We find the agency’s evaluation here to be reasonable. ACC’s allegation amounts to a claim that the agency should have inferred the “Demo Storm Drain” activity also included installation of the new storm water box culvert. As discussed above, however, neither the “Demo Storm Drain” activity, nor any other part of ACC’s proposal indicated the “Demo Storm Drain” activity included installation of the new storm water box culvert. Further, ACC’s schedule included a separate activity titled “Install Storm Drain,” which was to occur months after the “Demo Storm Drain” activity. On this record, we view as reasonable the SSEB’s finding that ACC’s schedule did not meet the solicitation’s requirement that the storm drain pipes remain operational until after installation of the storm water box culvert.

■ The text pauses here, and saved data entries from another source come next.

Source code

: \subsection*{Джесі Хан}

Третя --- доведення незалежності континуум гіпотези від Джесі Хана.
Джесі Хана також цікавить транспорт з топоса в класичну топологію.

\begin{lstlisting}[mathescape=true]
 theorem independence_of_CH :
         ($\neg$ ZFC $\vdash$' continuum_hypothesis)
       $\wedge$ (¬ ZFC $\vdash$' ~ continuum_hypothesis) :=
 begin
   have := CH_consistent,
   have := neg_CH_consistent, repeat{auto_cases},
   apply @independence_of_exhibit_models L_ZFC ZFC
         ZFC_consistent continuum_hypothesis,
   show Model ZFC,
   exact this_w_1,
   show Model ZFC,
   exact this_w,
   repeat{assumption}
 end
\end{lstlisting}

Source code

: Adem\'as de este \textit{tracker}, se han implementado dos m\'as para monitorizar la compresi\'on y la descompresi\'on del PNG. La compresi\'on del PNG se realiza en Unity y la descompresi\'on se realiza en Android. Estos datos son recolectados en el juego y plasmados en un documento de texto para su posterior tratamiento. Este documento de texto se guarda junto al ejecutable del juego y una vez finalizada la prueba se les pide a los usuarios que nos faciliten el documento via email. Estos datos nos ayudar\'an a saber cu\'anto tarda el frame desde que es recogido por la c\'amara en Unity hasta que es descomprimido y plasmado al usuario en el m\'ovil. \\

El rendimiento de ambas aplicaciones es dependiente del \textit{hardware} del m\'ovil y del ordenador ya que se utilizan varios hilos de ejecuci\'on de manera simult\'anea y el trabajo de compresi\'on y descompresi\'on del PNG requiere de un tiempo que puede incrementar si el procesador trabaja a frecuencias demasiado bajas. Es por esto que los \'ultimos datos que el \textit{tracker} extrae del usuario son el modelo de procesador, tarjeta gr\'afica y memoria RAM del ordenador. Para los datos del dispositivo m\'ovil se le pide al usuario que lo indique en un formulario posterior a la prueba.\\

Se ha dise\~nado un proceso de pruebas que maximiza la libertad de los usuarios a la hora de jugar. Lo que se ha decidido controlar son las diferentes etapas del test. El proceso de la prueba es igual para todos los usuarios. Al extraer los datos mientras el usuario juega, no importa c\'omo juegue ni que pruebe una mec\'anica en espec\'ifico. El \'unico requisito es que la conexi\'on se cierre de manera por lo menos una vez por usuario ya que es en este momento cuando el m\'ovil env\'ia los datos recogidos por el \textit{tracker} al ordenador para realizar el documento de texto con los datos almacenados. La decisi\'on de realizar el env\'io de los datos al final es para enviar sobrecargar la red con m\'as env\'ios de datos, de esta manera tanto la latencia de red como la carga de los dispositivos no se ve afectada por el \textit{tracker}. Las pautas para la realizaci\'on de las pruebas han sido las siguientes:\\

In its comments on the agency report, ACC argues for the first time that the agency should have interpreted the “Demo Storm Drain” activity to pertain to different storm drain piping than the piping that was to remain operational until after installation of the storm water box culvert. Comments at 1-2, 6-9. In connection with this argument, ACC points to a note on a solicitation drawing that references removal of a separate storm drain. Id. at 1-2, 8 (referencing AR, Tab 5, Drwg. CD101, Site Demolition Plan, at 1 n.100). ACC also points out the “Demo Storm Drain” activity in its schedule was listed under the heading “West Parking Lot.” Id. at 6. Because the storm drain pipes that were to remain operational until after installation of the storm water box culvert were located beyond the West Parking Lot, ACC argues, the agency should have known the “Demo Storm Drain” activity did not refer to those pipes but to the second storm drain referenced in the note. Comments at 6-9. ACC also recants its prior argument that the “Demo Storm Drain” activity implicitly included installation of the storm water box culvert and argues instead that the “Install Storm Drain” activity implicitly included both installation of the storm water box culvert and the later concrete slurry filling of the existing pipes. See id. at 8, 10.

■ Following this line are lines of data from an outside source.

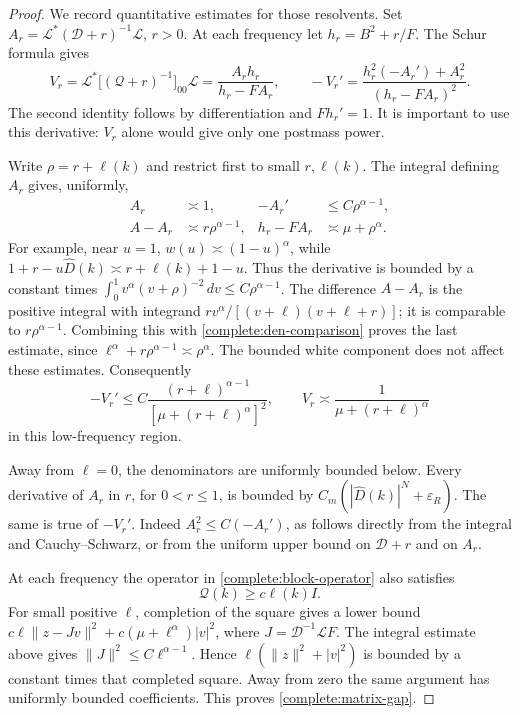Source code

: \documentclass[11pt]{article}
\begin{document}
\begin{proof}
We record quantitative estimates for those resolvents. Set
\(A_r=\mathcal L^*(\mathscr D+r)^{-1}\mathcal L\), \(r>0\).
At each frequency let \(h_r=B^2+r/F\). The Schur formula gives
\begin{equation}\label{complete:resolvent-compression}
 V_r=\mathcal L^*\bigl[(\mathcal Q+r)^{-1}\bigr]_{00}\mathcal L
       =\frac{A_rh_r}{h_r-F A_r},\qquad
 -V_r'=\frac{h_r^2(-A_r')+A_r^2}{(h_r-F A_r)^2}.
\end{equation}
The second identity follows by differentiation and \(Fh_r'=1\).
It is important to use this derivative: \(V_r\) alone would give
only one postmass power.

Write \(\rho=r+\ell(k)\) and restrict first to small \(r,\ell(k)\).
The integral defining \(A_r\) gives, uniformly,
\begin{align}
 A_r&\asymp1, &
 -A_r'&\le C\rho^{\alpha-1},\nonumber\\
 A-A_r&\asymp r\rho^{\alpha-1}, &
 h_r-F A_r&\asymp\mu+\rho^\alpha.
 \label{complete:resolvent-estimates}
\end{align}
For example, near \(u=1\), \(w(u)\asymp(1-u)^\alpha\), while
\(1+r-u\widehat D(k)\asymp r+\ell(k)+1-u\).
Thus the derivative is bounded by a constant times
\(\int_0^1v^\alpha(v+\rho)^{-2}\,dv\le C\rho^{\alpha-1}\).
The difference \(A-A_r\) is the positive integral with integrand
\(r v^\alpha/[(v+\ell)(v+\ell+r)]\); it is comparable to
\(r\rho^{\alpha-1}\). Combining this with
\eqref{complete:den-comparison} proves the last estimate, since
\(\ell^\alpha+r\rho^{\alpha-1}\asymp\rho^\alpha\).
The bounded white component does not affect these estimates.
Consequently
\begin{equation}\label{complete:V-derivative}
 -V_r'\le C\frac{(r+\ell)^{\alpha-1}}
                         {[\mu+(r+\ell)^\alpha]^2},
 \qquad V_r\asymp\frac1{\mu+(r+\ell)^\alpha}
\end{equation}
in this low-frequency region.

Away from \(\ell=0\), the denominators are uniformly bounded below.
Every derivative of \(A_r\) in \(r\), for \(0<r\le1\), is bounded
by \(C_m(|\widehat D(k)|^N+\varepsilon_R)\). The same is true
of \(-V_r'\). Indeed \(A_r^2\le C(-A_r')\), as follows directly
from the integral and Cauchy--Schwarz, or from the uniform upper
bound on \(\mathscr D+r\) and on \(A_r\).

At each frequency the operator in \eqref{complete:block-operator}
also satisfies
\begin{equation}\label{complete:matrix-gap}
 \mathcal Q(k)\ge c\ell(k)I.
\end{equation}
For small positive \(\ell\), completion of the square gives a lower
bound
\(c\ell\|z-Jv\|^2+c(\mu+\ell^\alpha)|v|^2\), where
\(J=\mathscr D^{-1}\mathcal L F\).
The integral estimate above gives \(\|J\|^2\le C\ell^{\alpha-1}\).
Hence \(\ell(\|z\|^2+|v|^2)\) is bounded by a constant times that
completed square. Away from zero the same argument has uniformly
bounded coefficients. This proves \eqref{complete:matrix-gap}.


\end{proof}
\end{document}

Our Bid Protest Regulations contain strict rules for the timely submission of protests. Under these rules, protests generally must be filed no later than 10 calendar days after the protester knew, or should have known, the basis of its protest, whichever is earlier. 4 C.F.R. § 21.2(a)(2) (2014). Moreover, where a protester initially files a timely protest, and later supplements it with independent grounds of protest, the later-raised allegations must independently satisfy the timeliness requirements, since our Regulations do not contemplate the unwarranted piecemeal presentation or development of protest issues. Int’l Code Council, B‑409146, Jan. 8, 2014, 2014 CPD ¶ 26 at 3 n.3.

Here, ACC’s argument that the agency should have interpreted the “Demo Storm Drain” activity to pertain to storm drain piping other than the piping that was to remain operational until after installation of the storm water box culvert is based on information ACC knew at the time it filed its initial protest. Specifically, at that time, ACC had its proposal, the solicitation drawings, and the agency’s evaluation summary. See Protest, attach. 8, Notice of Award (Jan. 13, 2015), at 3-4. ACC, however, did not raise this argument in its initial protest, and the argument therefore is untimely.

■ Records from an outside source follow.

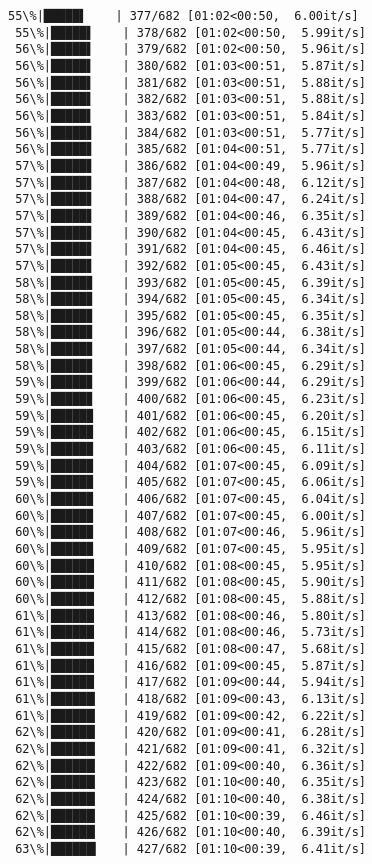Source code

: \documentclass[11pt]{article}
\begin{document}
\begin{Verbatim}[commandchars=\\\{\}]
 55\%|█████▌    | 377/682 [01:02<00:50,  6.00it/s]
 55\%|█████▌    | 378/682 [01:02<00:50,  5.99it/s]
 56\%|█████▌    | 379/682 [01:02<00:50,  5.96it/s]
 56\%|█████▌    | 380/682 [01:03<00:51,  5.87it/s]
 56\%|█████▌    | 381/682 [01:03<00:51,  5.88it/s]
 56\%|█████▌    | 382/682 [01:03<00:51,  5.88it/s]
 56\%|█████▌    | 383/682 [01:03<00:51,  5.84it/s]
 56\%|█████▋    | 384/682 [01:03<00:51,  5.77it/s]
 56\%|█████▋    | 385/682 [01:04<00:51,  5.77it/s]
 57\%|█████▋    | 386/682 [01:04<00:49,  5.96it/s]
 57\%|█████▋    | 387/682 [01:04<00:48,  6.12it/s]
 57\%|█████▋    | 388/682 [01:04<00:47,  6.24it/s]
 57\%|█████▋    | 389/682 [01:04<00:46,  6.35it/s]
 57\%|█████▋    | 390/682 [01:04<00:45,  6.43it/s]
 57\%|█████▋    | 391/682 [01:04<00:45,  6.46it/s]
 57\%|█████▋    | 392/682 [01:05<00:45,  6.43it/s]
 58\%|█████▊    | 393/682 [01:05<00:45,  6.39it/s]
 58\%|█████▊    | 394/682 [01:05<00:45,  6.34it/s]
 58\%|█████▊    | 395/682 [01:05<00:45,  6.35it/s]
 58\%|█████▊    | 396/682 [01:05<00:44,  6.38it/s]
 58\%|█████▊    | 397/682 [01:05<00:44,  6.34it/s]
 58\%|█████▊    | 398/682 [01:06<00:45,  6.29it/s]
 59\%|█████▊    | 399/682 [01:06<00:44,  6.29it/s]
 59\%|█████▊    | 400/682 [01:06<00:45,  6.23it/s]
 59\%|█████▉    | 401/682 [01:06<00:45,  6.20it/s]
 59\%|█████▉    | 402/682 [01:06<00:45,  6.15it/s]
 59\%|█████▉    | 403/682 [01:06<00:45,  6.11it/s]
 59\%|█████▉    | 404/682 [01:07<00:45,  6.09it/s]
 59\%|█████▉    | 405/682 [01:07<00:45,  6.06it/s]
 60\%|█████▉    | 406/682 [01:07<00:45,  6.04it/s]
 60\%|█████▉    | 407/682 [01:07<00:45,  6.00it/s]
 60\%|█████▉    | 408/682 [01:07<00:46,  5.96it/s]
 60\%|█████▉    | 409/682 [01:07<00:45,  5.95it/s]
 60\%|██████    | 410/682 [01:08<00:45,  5.95it/s]
 60\%|██████    | 411/682 [01:08<00:45,  5.90it/s]
 60\%|██████    | 412/682 [01:08<00:45,  5.88it/s]
 61\%|██████    | 413/682 [01:08<00:46,  5.80it/s]
 61\%|██████    | 414/682 [01:08<00:46,  5.73it/s]
 61\%|██████    | 415/682 [01:08<00:47,  5.68it/s]
 61\%|██████    | 416/682 [01:09<00:45,  5.87it/s]
 61\%|██████    | 417/682 [01:09<00:44,  5.94it/s]
 61\%|██████▏   | 418/682 [01:09<00:43,  6.13it/s]
 61\%|██████▏   | 419/682 [01:09<00:42,  6.22it/s]
 62\%|██████▏   | 420/682 [01:09<00:41,  6.28it/s]
 62\%|██████▏   | 421/682 [01:09<00:41,  6.32it/s]
 62\%|██████▏   | 422/682 [01:09<00:40,  6.36it/s]
 62\%|██████▏   | 423/682 [01:10<00:40,  6.35it/s]
 62\%|██████▏   | 424/682 [01:10<00:40,  6.38it/s]
 62\%|██████▏   | 425/682 [01:10<00:39,  6.46it/s]
 62\%|██████▏   | 426/682 [01:10<00:40,  6.39it/s]
 63\%|██████▎   | 427/682 [01:10<00:39,  6.41it/s]

\end{Verbatim}
\end{document}
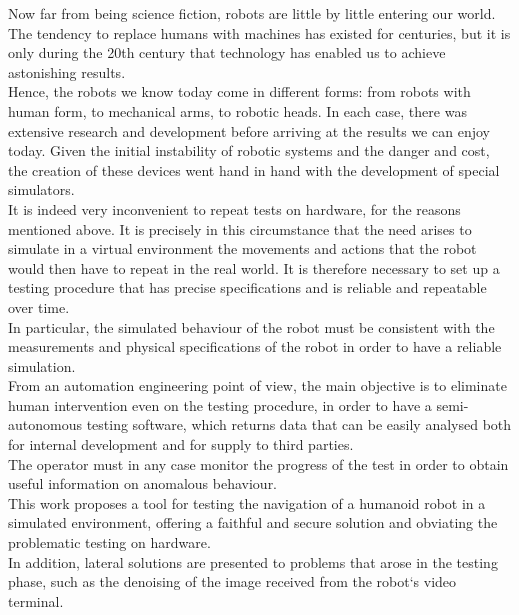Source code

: Now far from being science fiction, robots are little by little entering our world. The tendency to replace humans with machines has existed for centuries, but it is only during the 20th century that technology has enabled us to achieve astonishing results.\\
Hence, the robots we know today come in different forms: from robots with human form, to mechanical arms, to robotic heads. 
In each case, there was extensive research and development before arriving at the results we can enjoy today.
Given the initial instability of robotic systems and the danger and cost, the creation of these devices went hand in hand with the development of special simulators. \\
It is indeed very inconvenient to repeat tests on hardware, for the reasons mentioned above. It is precisely in this circumstance that the need arises to simulate in a virtual environment the movements and actions that the robot would then have to repeat in the real world.
It is therefore necessary to set up a testing procedure that has precise specifications and is reliable and repeatable over time. \\
In particular, the simulated behaviour of the robot must be consistent with the measurements and physical specifications of the robot in order to have a reliable simulation.\\
From an automation engineering point of view, the main objective is to eliminate human intervention even on the testing procedure, in order to have a semi-autonomous testing software, which returns data that can be easily analysed both for internal development and for supply to third parties.\\
The operator must in any case monitor the progress of the test in order to obtain useful information on anomalous behaviour. \\

This work proposes a tool for testing the navigation of a humanoid robot in a simulated environment, offering a faithful and secure solution and obviating the problematic testing on hardware.\\

In addition, lateral solutions are presented to problems that arose in the testing phase, such as the denoising of the image received from the robot`s video terminal.\\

In any event, ACC’s argument provides no basis to sustain the protest. First, nothing in ACC’s schedule or proposal shows the “Demo Storm Drain” activity to refer to one storm drain versus the other--there is simply no detail or information regarding what storm drain is being addressed under this activity. Second, with regard to ACC’s argument that the evaluation was unreasonable because the “Demo Storm Drain” activity appeared under the heading “West Parking Lot,” the record shows the storm drain that triggered the deficiency was closer to the West Parking Lot than the storm drain ACC claims the agency ignored. See AR, Tab 15, Drwg. CG101, Grading and Drainage Plan, at 1; see also Agency Supp. Brief on West Parking Lot, at 2-3. Thus, faced with deciding which storm drain the “Demo Storm Drain” activity referenced, the agency chose the closer--and, thus, more logical--storm drain.

In sum, while ACC has provided explanations of how its schedule conveyed the existing storm drain would remain operational until after installation of the storm water box culvert, the record reflects the schedule and proposal ACC submitted to the agency lacked any detail supporting these explanations. Further, what detail ACC’s schedule did provide reasonably was interpreted by the agency to show ACC proposed a construction sequence that was inconsistent with the solicitation. This ground of protest is denied.

In addition to challenging the deficiency assigned to its proposal under the schedule subfactor, ACC challenges other adverse evaluation findings by the SSEB. Protest at 1, 12-15. As stated above, the solicitation provided that a proposal with one or more deficiencies would be rated unacceptable, rendering it “unawardable.” RFP at 7. Because we conclude, for the reasons discussed above, the agency’s assessment of a deficiency to ACC’s proposal under the schedule subfactor was reasonable (thus rendering the proposal not subject to award), and because the agency received at least one other proposal that was evaluated as acceptable or better, ACC is not an interested party to raise these challenges. See Tetra Tech Tesoro, Inc., B-403797, Dec. 14, 2010, 2011 CPD ¶ 7 at 6.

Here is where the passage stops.